Now we’ve been in the new house for a week and yes, of course, we’re still unpacking and setting up. Most of the books have moved into bookcases and the kitchen cupboards are full. The camping gear has a good home and some of the clothes are settled onto shelves and tucked away in drawers. There is still a lot to be done.

The kids are happy, but more than a little haywire. The adults, too, most probably. We’re all rollercoastering up and down – elated, exhausted, homesick and so ready for new to actually begin. We have a long standing bedtime routine with the kids of sharing our Good Things and Hard Things at the end of the day. (Thank you, good old Gracefield days for that Ignatian structure. Who knew it would be such a solid parenting tool?) It is a good reflective lens and it’s helped us to talk through a few of the struggles of arrival. Here are a few of mine in these early days in our new home.

Good Things: Newness. Beginning again. Blackberries growing in the backyard and the first pie we made. The real French creperie down the road. Space. The dishwasher we found in the kitchen. The light coming in through the kitchen windows. The small room at the end of the hall on the second floor – absolutely crammed with boxes right now and utterly inaccessible but when it is cleared, it will be my study. Most definitely a good thing.

Hard Things: The not-home-yetness of arrival. The kids’ moods – managing and meeting them with love is tiring.
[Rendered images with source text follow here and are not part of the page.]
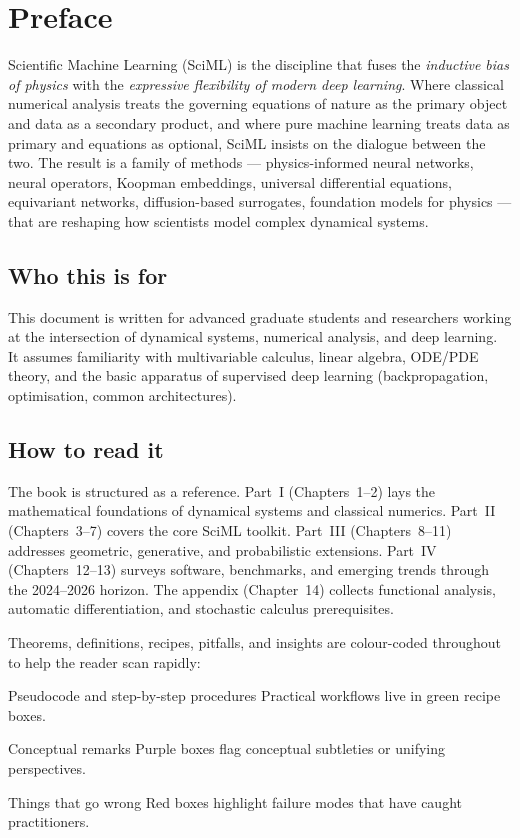 \chapter*{Preface}

Scientific Machine Learning (SciML) is the discipline that fuses the
\emph{inductive bias of physics} with the \emph{expressive flexibility
of modern deep learning}. Where classical numerical analysis treats the
governing equations of nature as the primary object and data as a
secondary product, and where pure machine learning treats data as
primary and equations as optional, SciML insists on the dialogue
between the two. The result is a family of methods --- physics-informed
neural networks, neural operators, Koopman embeddings, universal
differential equations, equivariant networks, diffusion-based
surrogates, foundation models for physics --- that are reshaping how
scientists model complex dynamical systems.

\section*{Who this is for}
This document is written for advanced graduate students and researchers
working at the intersection of dynamical systems, numerical analysis,
and deep learning. It assumes familiarity with multivariable calculus,
linear algebra, ODE/PDE theory, and the basic apparatus of supervised
deep learning (backpropagation, optimisation, common architectures).

\section*{How to read it}
The book is structured as a reference. Part~I (Chapters~1--2) lays the
mathematical foundations of dynamical systems and classical
numerics. Part~II (Chapters~3--7) covers the core SciML toolkit. Part~III
(Chapters~8--11) addresses geometric, generative, and probabilistic
extensions. Part~IV (Chapters~12--13) surveys software, benchmarks,
and emerging trends through the 2024--2026 horizon. The appendix
(Chapter~14) collects functional analysis, automatic differentiation,
and stochastic calculus prerequisites.

Theorems, definitions, recipes, pitfalls, and insights are colour-coded
throughout to help the reader scan rapidly:

\begin{recipe}{Pseudocode and step-by-step procedures}
Practical workflows live in green recipe boxes.
\end{recipe}
\begin{insight}{Conceptual remarks}
Purple boxes flag conceptual subtleties or unifying perspectives.
\end{insight}
\begin{pitfall}{Things that go wrong}
Red boxes highlight failure modes that have caught practitioners.
\end{pitfall}

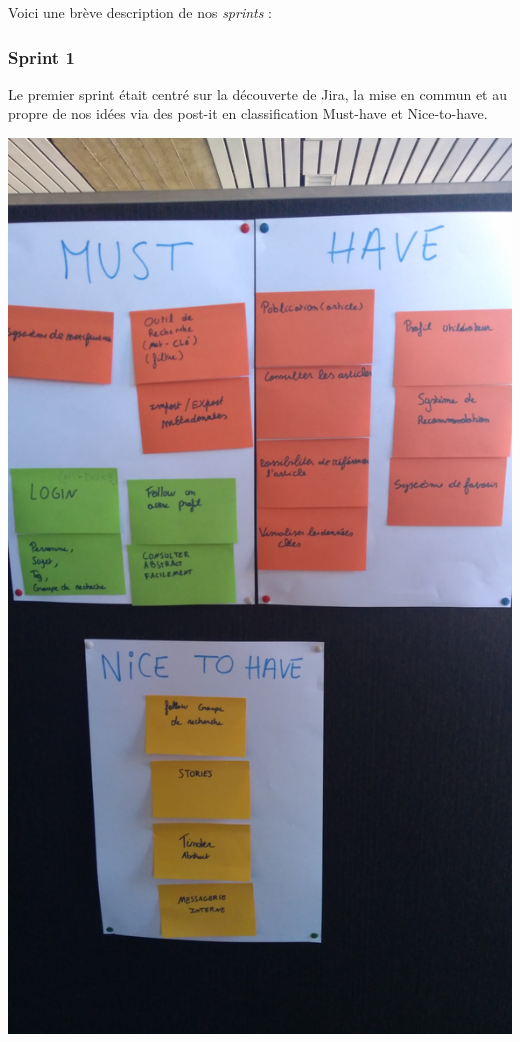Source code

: \documentclass[t, 12pt, usenames,dvipsnames]{article}
\begin{document}
        \newpage
        
        \noindent Voici une brève description de nos \textit{sprints} : 

            \subsubsection{Sprint 1}
                \noindent Le premier sprint était centré sur la découverte de  Jira, la mise en commun et au propre de nos idées via des post-it en classification Must-have et Nice-to-have. 
                
                                
                 \begin{center}                       \includegraphics[scale=.07]{images/sprint/must-nice-have.jpg}
                    \label{fig:sprint1_graph}
                \end{center}
                
\end{document}
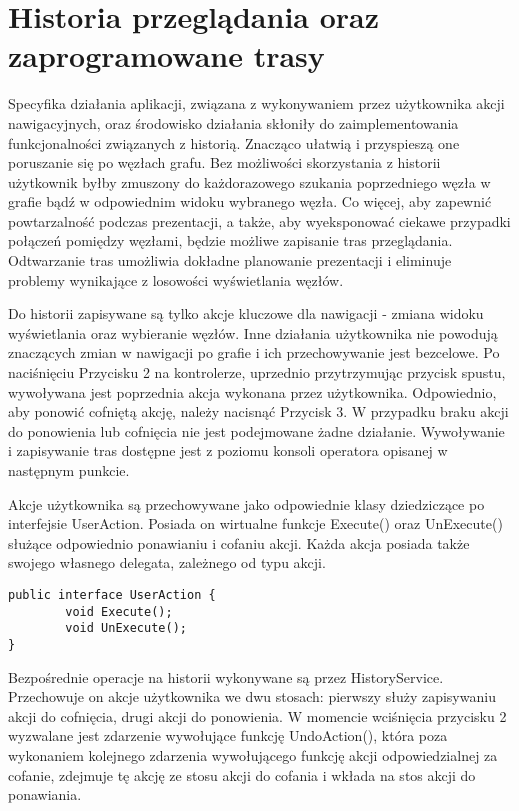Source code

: \section{Historia przeglądania oraz zaprogramowane trasy}
Specyfika działania aplikacji, związana z wykonywaniem przez użytkownika akcji nawigacyjnych, oraz środowisko działania skłoniły do zaimplementowania funkcjonalności związanych z historią. Znacząco ułatwią i przyspieszą one poruszanie się po węzłach grafu. Bez możliwości skorzystania z historii użytkownik byłby zmuszony do każdorazowego szukania poprzedniego węzła  w grafie bądź w odpowiednim widoku wybranego węzła. Co więcej, aby zapewnić powtarzalność podczas prezentacji, a także, aby wyeksponować ciekawe przypadki połączeń pomiędzy węzłami, będzie możliwe zapisanie tras przeglądania. Odtwarzanie tras umożliwia dokładne planowanie prezentacji i eliminuje problemy wynikające z losowości wyświetlania węzłów. 

Do historii zapisywane są tylko akcje kluczowe dla nawigacji - zmiana widoku wyświetlania oraz wybieranie węzłów. Inne działania użytkownika nie powodują znaczących zmian w nawigacji po grafie i ich przechowywanie jest bezcelowe. Po naciśnięciu Przycisku 2 na kontrolerze, uprzednio przytrzymując przycisk spustu, wywoływana jest poprzednia akcja wykonana przez użytkownika. Odpowiednio, aby ponowić cofniętą akcję, należy nacisnąć Przycisk 3. W przypadku braku akcji do ponowienia lub cofnięcia nie jest podejmowane żadne działanie. Wywoływanie i zapisywanie tras dostępne jest z poziomu konsoli operatora opisanej w następnym punkcie.

Akcje użytkownika są przechowywane jako odpowiednie klasy dziedziczące po interfejsie UserAction. Posiada on wirtualne funkcje Execute() oraz UnExecute() służące odpowiednio ponawianiu i cofaniu akcji. Każda akcja posiada także swojego własnego delegata, zależnego od typu akcji. 

\begin{lstlisting}[caption={Interfejs UserAction}, label=lst:IUserAction]
public interface UserAction {
		void Execute();
		void UnExecute();
}
\end{lstlisting}


Bezpośrednie operacje na historii wykonywane są przez HistoryService. Przechowuje on akcje użytkownika we dwu stosach: pierwszy służy zapisywaniu akcji do cofnięcia, drugi akcji do ponowienia. W momencie wciśnięcia przycisku 2 wyzwalane jest zdarzenie wywołujące funkcję UndoAction(), która poza wykonaniem kolejnego zdarzenia wywołującego funkcję akcji odpowiedzialnej za cofanie, zdejmuje tę akcję ze stosu akcji do cofania i wkłada na stos akcji do ponawiania.

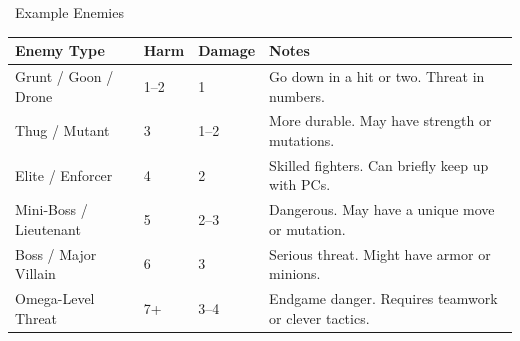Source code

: \Large{}~Example Enemies\medskip\\
\normalfont\large
\begin{tabular}{|l|l|l|l|}
    \hline
    \textbf{Enemy Type} & \textbf{Harm} & \textbf{Damage} & \textbf{Notes} \\
    \hline
    Grunt / Goon / Drone & 1--2 & 1 & Go down in a hit or two. Threat in numbers. \\
    \hline
    Thug / Mutant & 3 & 1--2 & More durable. May have strength or mutations. \\
    \hline
    Elite / Enforcer & 4 & 2 & Skilled fighters. Can briefly keep up with PCs. \\
    \hline
    Mini-Boss / Lieutenant & 5 & 2--3 & Dangerous. May have a unique move or mutation. \\
    \hline
    Boss / Major Villain & 6 & 3 & Serious threat. Might have armor or minions. \\
    \hline
    Omega-Level Threat & 7+ & 3--4 & Endgame danger. Requires teamwork or clever tactics. \\
    \hline
\end{tabular}

\vfill

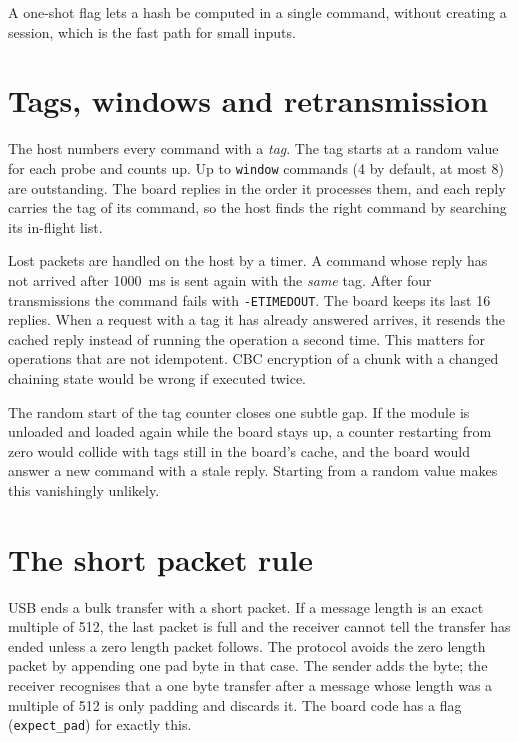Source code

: \documentclass[11pt,a4paper,oneside]{report}
\newcommand{\code}[1]{\texttt{\small #1}}
\begin{document}
A one-shot flag lets a hash be computed in a single command, without creating a session, which is the fast path for small inputs.

\section{Tags, windows and retransmission}

The host numbers every command with a \emph{tag}. The tag starts at a random value for each probe and counts up. Up to \code{window} commands (4 by default, at most 8) are outstanding. The board replies in the order it processes them, and each reply carries the tag of its command, so the host finds the right command by searching its in-flight list.

Lost packets are handled on the host by a timer. A command whose reply has not arrived after 1000~ms is sent again with the \emph{same} tag. After four transmissions the command fails with \code{-ETIMEDOUT}. The board keeps its last 16 replies. When a request with a tag it has already answered arrives, it resends the cached reply instead of running the operation a second time. This matters for operations that are not idempotent. CBC encryption of a chunk with a changed chaining state would be wrong if executed twice.

The random start of the tag counter closes one subtle gap. If the module is unloaded and loaded again while the board stays up, a counter restarting from zero would collide with tags still in the board's cache, and the board would answer a new command with a stale reply. Starting from a random value makes this vanishingly unlikely.

\section{The short packet rule}\label{sec:pad}

USB ends a bulk transfer with a short packet. If a message length is an exact multiple of 512, the last packet is full and the receiver cannot tell the transfer has ended unless a zero length packet follows. The protocol avoids the zero length packet by appending one pad byte in that case. The sender adds the byte; the receiver recognises that a one byte transfer after a message whose length was a multiple of 512 is only padding and discards it. The board code has a flag (\code{expect\_pad}) for exactly this.


\end{document}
Tiredness, too, and the trail of things I didn’t do or haven’t yet done in the process of uprooting life in one place and replanting again somewhere unknown and new. No friends here yet.

When I was a student a dozen years ago, I participated in a retreat in daily life. My spiritual director was a marvellous elderly nun with whose beautiful, compassionate wisdom continually surprised me. She stressed the importance of finding a quiet space on a daily basis. A physical space could help immensely, but it wasn’t necessary. She also spoke of how a memory could do this work, too, if it were a strong and spacious one. A remembered place that you could step into. A sanctuary where you could simply be. This idea rang beautifully true for me, and I told her about an afternoon in the middle of a long canoe trip. I remembered sitting in the stern on a canoe in the middle of a wide lake, surrounded by ancient rounded hills, deep green with trees. Heavy dragonflies circled, and my paddle’s familiar weight pulled clean through the water. That is a place where I could linger long, wherever I am.

Since then, I’ve been collecting other sanctuaries. A clock tower in Spain, with bright evening light and laundry hanging in the arched windows. A Scottish beach where the wind never stops. And a painted chapel at the National Gallery in Ottawa where voices sing Tallis.

When I was in Ottawa in July, it was wonderful to really be in that room, to physically step into a place where I imaginatively linger. I was at the gallery with my parents and my children on one of those lucky, tiring sandwich days. We found a children’s art space called Artissimo where the kids could build castles and cities with wooden blocks, sketch and glue and explore the whole collection in amazingly child-friendly ways. Blue dug in and made himself completely at home. Plum loved the blocks and Beangirl, inspired by the concept of storyboard art, drew ridiculously funny comics. The grandparents left us to our devices and set off to the see the Janet Cardiff installation. After a while, my mum took a spell of child-minding and I joined my dad with the Tallis and Beangirl tagged along, too. We could hear the music from the children’s space, but stepping into the chapel itself felt like stepping into the music. Utterly surrounding. I turned to look at my dad and my daughter and they were each as captured by the space and the music as I was. Beangirl turned away to walk slowly, by herself, around the room, listening to each of the speakers in turn. As the individual voices take up their parts, one by one, you find yourself startled by music close beside one, one intimate voice in your ear suddenly stepping into the continuing, intertwining song.

My dad spoke softly. “I could spend a lifetime here.”

Yes. I could. And I do.

As with the other sanctuaries, I think that part of me is always there. I am present with that space, in that space. Memory works like that. That space is, for me, one place of awareness, of nourishment. Encounter, too, maybe. And just as we can remain present with these sanctuary space, so these places stay present with us, if we let them.

I wonder in this time of newness and this not-quite-landed feeling what spaces and sanctuaries I will find in this city.